Êzdiyati (In Light of the Scripts of Êzidîsm) became the foundation and starting point for the study of Yazidism and it was the first-ever book to be written in Kurmanji Kurdish, the native language of Yazidis. With this book, both authors were able to clarify and correct many misconceptions about Yazidis that had been written by foreigners. The book included a collection of 22 religious texts recited by the Yazidis in Iraq.

In 1973, Pîr Xidir published a series of articles to correct the fallacies he had read in Abdurrazzaq Hassani's book "Êzidîsm" in 1968, three of these articles were published in "Folklore" magazine. However, when he tried to publish the fourth article in the magazine, Lutfi Khouri, the editor-in-chief of the magazine, showed him a letter addressed to him by the Iraqi Ministry of Information prohibiting further publication on Yazidism. According to Khouri, Hassani had visited them in fury, and said "how dared a young man (referring to Pîr Xidir) criticize my writings although I am the greatest Historian of Iraq?". Folklore magazine was the most famous magazine in Iraq that published about the heritage of national and religious minority groups within Iraq.

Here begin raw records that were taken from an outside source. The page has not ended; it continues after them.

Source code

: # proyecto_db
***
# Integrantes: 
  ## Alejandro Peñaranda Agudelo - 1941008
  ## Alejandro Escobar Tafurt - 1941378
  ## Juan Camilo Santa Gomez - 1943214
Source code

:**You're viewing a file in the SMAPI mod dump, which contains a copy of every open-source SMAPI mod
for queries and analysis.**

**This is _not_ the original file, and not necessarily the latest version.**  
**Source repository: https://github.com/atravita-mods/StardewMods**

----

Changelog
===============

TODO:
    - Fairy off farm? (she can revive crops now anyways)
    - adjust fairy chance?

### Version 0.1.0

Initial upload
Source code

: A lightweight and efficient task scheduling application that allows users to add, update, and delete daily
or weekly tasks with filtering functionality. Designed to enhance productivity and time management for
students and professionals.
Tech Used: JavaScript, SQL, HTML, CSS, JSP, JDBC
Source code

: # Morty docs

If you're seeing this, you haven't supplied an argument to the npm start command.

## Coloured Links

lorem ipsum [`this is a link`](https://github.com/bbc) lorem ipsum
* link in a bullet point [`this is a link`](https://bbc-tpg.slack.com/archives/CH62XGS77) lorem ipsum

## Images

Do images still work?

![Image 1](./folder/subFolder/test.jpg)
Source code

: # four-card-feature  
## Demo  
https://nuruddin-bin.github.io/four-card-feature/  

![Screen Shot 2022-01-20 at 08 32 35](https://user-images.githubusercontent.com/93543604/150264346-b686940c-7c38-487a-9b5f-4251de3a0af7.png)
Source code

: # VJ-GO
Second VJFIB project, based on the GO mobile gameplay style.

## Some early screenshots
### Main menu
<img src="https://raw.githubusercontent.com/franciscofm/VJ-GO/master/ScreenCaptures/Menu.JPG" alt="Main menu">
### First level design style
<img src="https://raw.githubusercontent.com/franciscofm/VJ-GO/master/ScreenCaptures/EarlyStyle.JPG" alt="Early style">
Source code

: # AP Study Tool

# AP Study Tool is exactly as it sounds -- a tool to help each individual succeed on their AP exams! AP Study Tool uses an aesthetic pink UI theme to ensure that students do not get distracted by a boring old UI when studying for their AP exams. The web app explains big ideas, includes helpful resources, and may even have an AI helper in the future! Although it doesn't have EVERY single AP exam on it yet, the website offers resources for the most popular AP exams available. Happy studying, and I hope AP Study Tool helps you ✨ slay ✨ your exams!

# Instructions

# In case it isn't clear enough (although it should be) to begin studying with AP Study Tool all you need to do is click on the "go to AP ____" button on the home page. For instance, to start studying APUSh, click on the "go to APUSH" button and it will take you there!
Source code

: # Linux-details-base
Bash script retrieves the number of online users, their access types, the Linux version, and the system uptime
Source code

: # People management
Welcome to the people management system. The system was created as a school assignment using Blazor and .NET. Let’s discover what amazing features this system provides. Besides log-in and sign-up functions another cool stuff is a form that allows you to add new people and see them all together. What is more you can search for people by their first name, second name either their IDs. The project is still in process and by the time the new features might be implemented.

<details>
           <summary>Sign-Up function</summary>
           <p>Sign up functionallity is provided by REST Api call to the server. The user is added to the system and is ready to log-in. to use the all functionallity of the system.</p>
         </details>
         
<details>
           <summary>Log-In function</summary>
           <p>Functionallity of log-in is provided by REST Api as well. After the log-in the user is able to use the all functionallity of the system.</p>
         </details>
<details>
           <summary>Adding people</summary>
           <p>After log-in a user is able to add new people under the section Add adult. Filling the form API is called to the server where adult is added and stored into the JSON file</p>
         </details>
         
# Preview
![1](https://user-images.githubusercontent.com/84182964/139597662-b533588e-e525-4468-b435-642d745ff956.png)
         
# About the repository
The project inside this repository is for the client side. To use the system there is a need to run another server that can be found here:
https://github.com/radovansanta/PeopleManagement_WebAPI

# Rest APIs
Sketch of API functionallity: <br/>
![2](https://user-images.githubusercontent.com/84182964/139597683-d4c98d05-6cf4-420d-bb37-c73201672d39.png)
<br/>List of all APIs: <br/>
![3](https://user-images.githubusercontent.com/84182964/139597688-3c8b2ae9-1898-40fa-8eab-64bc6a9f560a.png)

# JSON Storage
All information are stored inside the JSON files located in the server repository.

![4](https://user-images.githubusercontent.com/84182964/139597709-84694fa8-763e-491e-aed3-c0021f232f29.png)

This deprivation against Pîr Xidir to try and change wrong misconceptions about Yazidis held by Muslim Arabs, pushed him to start writing and publishing in Kurdish from 1973 to 1991.

In 1985, Pîr Xidir published his second book, "Gundiyatî", in Baghdad, which included five more religious texts, namely Qewls.

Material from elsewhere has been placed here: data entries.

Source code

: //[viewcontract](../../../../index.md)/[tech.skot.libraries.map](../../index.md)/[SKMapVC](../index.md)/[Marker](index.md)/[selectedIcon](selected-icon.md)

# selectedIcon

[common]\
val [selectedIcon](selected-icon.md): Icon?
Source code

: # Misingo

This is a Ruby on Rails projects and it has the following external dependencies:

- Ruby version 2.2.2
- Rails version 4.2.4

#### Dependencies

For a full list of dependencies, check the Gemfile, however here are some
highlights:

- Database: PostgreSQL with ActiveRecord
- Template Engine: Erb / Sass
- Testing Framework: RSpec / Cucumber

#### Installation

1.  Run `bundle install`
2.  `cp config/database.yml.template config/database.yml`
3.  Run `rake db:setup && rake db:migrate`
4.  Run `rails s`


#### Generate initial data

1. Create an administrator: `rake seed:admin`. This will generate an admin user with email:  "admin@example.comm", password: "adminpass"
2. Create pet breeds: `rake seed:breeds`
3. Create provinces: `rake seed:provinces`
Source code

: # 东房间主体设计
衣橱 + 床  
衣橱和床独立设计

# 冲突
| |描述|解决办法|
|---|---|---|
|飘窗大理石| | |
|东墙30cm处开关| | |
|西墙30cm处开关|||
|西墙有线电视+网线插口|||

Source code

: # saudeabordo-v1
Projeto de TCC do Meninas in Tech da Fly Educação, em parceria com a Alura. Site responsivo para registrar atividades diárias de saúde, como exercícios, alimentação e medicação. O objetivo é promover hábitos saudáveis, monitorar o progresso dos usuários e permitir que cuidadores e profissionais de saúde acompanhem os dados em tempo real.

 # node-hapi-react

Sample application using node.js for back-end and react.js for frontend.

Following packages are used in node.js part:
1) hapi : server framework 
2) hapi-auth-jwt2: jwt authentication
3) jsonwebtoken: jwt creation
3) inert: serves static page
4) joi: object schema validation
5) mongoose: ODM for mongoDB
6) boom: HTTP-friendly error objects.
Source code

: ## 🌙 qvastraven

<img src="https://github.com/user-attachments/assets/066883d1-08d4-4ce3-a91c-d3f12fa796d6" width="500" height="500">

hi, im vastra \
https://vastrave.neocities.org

After Kurds achieved semi-autonomy in 1991, Yazidis were given an unprecedented freedom to express themselves, Yazidi scholars became active and Yazidi research centers were established. Pîr Xidir, together with his colleague Khalil Jindy, played roles in raising Yazidi awareness through establishing Yazidi research centers that specialized in Yazidi affairs. Pîr Xidir headed the "Lalish Center" that was founded in Iraq, whereas Khalil Jindy led "Ezidism Center" which was established abroad. The “Lalish Center”, founded 1993, was the first research center that focused on Yazidi culture and heritage and sought to clarify the truth about Yazidism, its philosophy, identity, customs and rituals. Its establishment was a turning point due to its publications of studies and research on Yazidi heritage and folklore. It has published and documented Yazidi traditions, beliefs and collected religious scripts, rituals and feasts through its "Lalish magazine" which publishes in Kurdish, Arabic and English. The Center has held cultural seminars and festivals, provided a well-established floor for scholars of Yazidism, and published and printed the education textbooks about Yazidism which are used in the elementary schools within the Yazidi areas of Kurdistan Region.

Pîr Xidir started writing in Arabic again after 1991 and was active through "Lalish magazine" and the Lalish Cultural Center, however he returned to his silence when ISIS took over Sinjar and committed genocides against Yazidis. Forty days after ISIS occupation of Sinjar, he set fire to his works in Arabic to protest against the silence and failure of Arabs to condemn the criminal acts against Yazidis and to express his disappointment over his decades of writing in Arabic not having changed the stereotypes of the beliefs and origin of Yazidism.